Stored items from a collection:
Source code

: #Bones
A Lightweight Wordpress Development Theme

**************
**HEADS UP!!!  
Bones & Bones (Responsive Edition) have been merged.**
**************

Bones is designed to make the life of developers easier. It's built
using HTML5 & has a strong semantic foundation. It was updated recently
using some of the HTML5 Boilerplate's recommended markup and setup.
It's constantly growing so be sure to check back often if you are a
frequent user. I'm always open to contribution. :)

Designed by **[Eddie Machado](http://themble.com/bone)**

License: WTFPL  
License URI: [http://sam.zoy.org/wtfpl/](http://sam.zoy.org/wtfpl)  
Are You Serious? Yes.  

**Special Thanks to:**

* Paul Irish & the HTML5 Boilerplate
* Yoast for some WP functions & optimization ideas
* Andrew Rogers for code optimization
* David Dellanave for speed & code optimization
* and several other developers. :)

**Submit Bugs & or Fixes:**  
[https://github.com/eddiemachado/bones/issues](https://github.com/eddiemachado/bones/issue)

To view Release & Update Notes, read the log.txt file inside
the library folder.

» **Exercise**
Check each line of the records above for the string "Boilerplate", and report every line that has it.

» **Solution below**
using some of the HTML5 Boilerplate's recommended markup and setup.
* Paul Irish & the HTML5 Boilerplate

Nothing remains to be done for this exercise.